In the wake of Death Waltz’s Italian horror soundtrack re-release surplus, mainstay composers of the 70’s have risen to please the enormous, but under-spoken, fan-base with touring live performances of classic scores. First it was Claudio Simonetti (Goblin) touring with live scores of Dawn of the Dead and Suspiria, but Fabio Frizzi soon followed touring a collection of tracks from Lucio Fulci films under the moniker “The Frizzi 2 Fulci Band.”

Now we’ve been bestowed with one of the greatest achievements in Italian horror, Lucio Fulci’s The Beyond (or as the Italian title translates: …And You Will Live in Terror), touring with Frizzi’s band scoring it live, labeled as “The Composer’s Cut.”

The film follows Liza (Catriona MacColl) as she inherits a hotel in Louisiana. She meets
Emily (Cinzia Monreale), a blind woman who warns Liza of the gate to hell hidden in the hotel. After the first of many, many deaths, Doctor John McCabe (David Warbeck) enters the picture, accompanying Liza on her journey. Often considered Fulci’s masterpiece, The Beyond caps his Gates of Hell Trilogy (the former two films being City of the Living Dead and The House By the Cemetery), all grounded in an eternally-fall world of dream logic and Lovecraft-based mythology.

It functions like a nightmare. Throughout this version of the movie, I was trying to pinpoint whether or not Frizzi cut scenes of exposition out or if there wasn’t much to begin with. While there’s enough to satisfy the story, after the first fifteen-to-twenty-minutes we’re sent full speed on a trip of mysterious doorways leading to entirely different and unfamiliar location, face-eating spiders, hot cement on a crucified man (after going to town on him with a mace), and much more culminating in the eye of hell itself. I cannot do The Beyond justice with only a few paragraphs.

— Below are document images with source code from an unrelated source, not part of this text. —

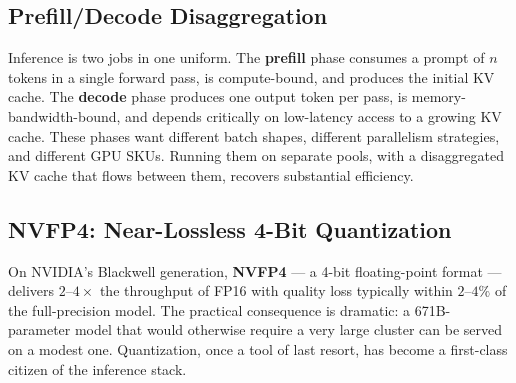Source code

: \documentclass[11pt,a4paper]{article}
\theoremstyle{definition}
\theoremstyle{plain}
\begin{document}
\subsection{Prefill/Decode Disaggregation}

Inference is two jobs in one uniform. The \textbf{prefill} phase consumes a prompt of $n$ tokens in a single forward pass, is compute-bound, and produces the initial KV cache. The \textbf{decode} phase produces one output token per pass, is memory-bandwidth-bound, and depends critically on low-latency access to a growing KV cache. These phases want different batch shapes, different parallelism strategies, and different GPU SKUs. Running them on separate pools, with a disaggregated KV cache that flows between them, recovers substantial efficiency.

\begin{center}
\end{center}

\subsection{NVFP4: Near-Lossless 4-Bit Quantization}

On NVIDIA's Blackwell generation, \textbf{NVFP4} --- a 4-bit floating-point format --- delivers $2\text{--}4\times$ the throughput of FP16 with quality loss typically within $2\text{--}4\%$ of the full-precision model. The practical consequence is dramatic: a 671B-parameter model that would otherwise require a very large cluster can be served on a modest one. Quantization, once a tool of last resort, has become a first-class citizen of the inference stack.
\end{document}
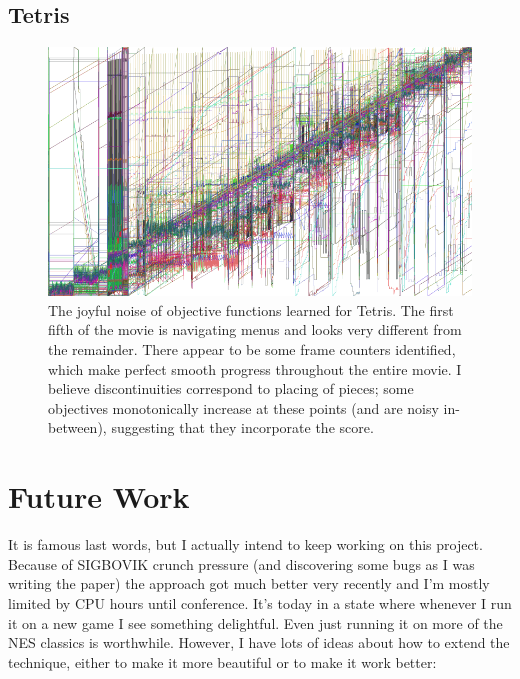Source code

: \documentclass[twocolumn]{article}
\begin{document}
\subsection{Tetris}

\begin{figure}[ht]
\begin{center}
\includegraphics[width=0.95 \linewidth]{tetris}
\end{center}\vspace{-0.1in}
\caption{The joyful noise of objective functions learned for Tetris.
  The first fifth of the movie is navigating menus and looks very
  different from the remainder. There appear to be some frame counters
  identified, which make perfect smooth progress throughout the entire
  movie. I believe discontinuities correspond to placing of pieces;
  some objectives monotonically increase at these points (and are noisy
  in-between), suggesting that they incorporate the score.
}
\label{fig:tetris-objectives}
\end{figure}

\section{Future Work}

It is famous last words, but I actually intend to keep working on this
project. Because of SIGBOVIK crunch pressure (and discovering some
bugs as I was writing the paper) the approach got much better very
recently and I'm mostly limited by CPU hours until conference. It's
today in a state where whenever I run it on a new game I see something
delightful. Even just running it on more of the NES classics is
worthwhile. However, I have lots of ideas about how to extend the
technique, either to make it more beautiful or to make it work better:
\end{document}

Prior to the screening, the theater coordinator told us Frizzi would provide an explanation of what a composer’s cut is. Frizzi did not provide that information, but instead played a full set of Fulci-based songs: ranging from The Psychic soundtrack, to City of the Living Dead and Zombie, to acoustic versions of songs from The Beyond, as well as bluegrass/country songs dedicated to the memory of Fulci himself.

The composers cut is actually just an expanded soundtrack. Every addition Frizzi and his band made heightened the experience more than I could have imagined. As boats head toward the hotel with the intent to crucify the “warlock” who opened the gate to begin with, the synthesizer kicked in with something we’ve never heard before. Frizzi’s soundtrack is already prone to give chills, but this was something completely different—and throughout the film it builds until the crescendo is more extravagant than imaginable and keeps going until the credits finish rolling.

I can only hope we receive a release of the Frizzi 2 Fulci expansion. It’s certainly a “I didn’t know I wanted this until I knew it existed” situation, adding more to something already seemingly flawless—until then the standard version does more than suffice.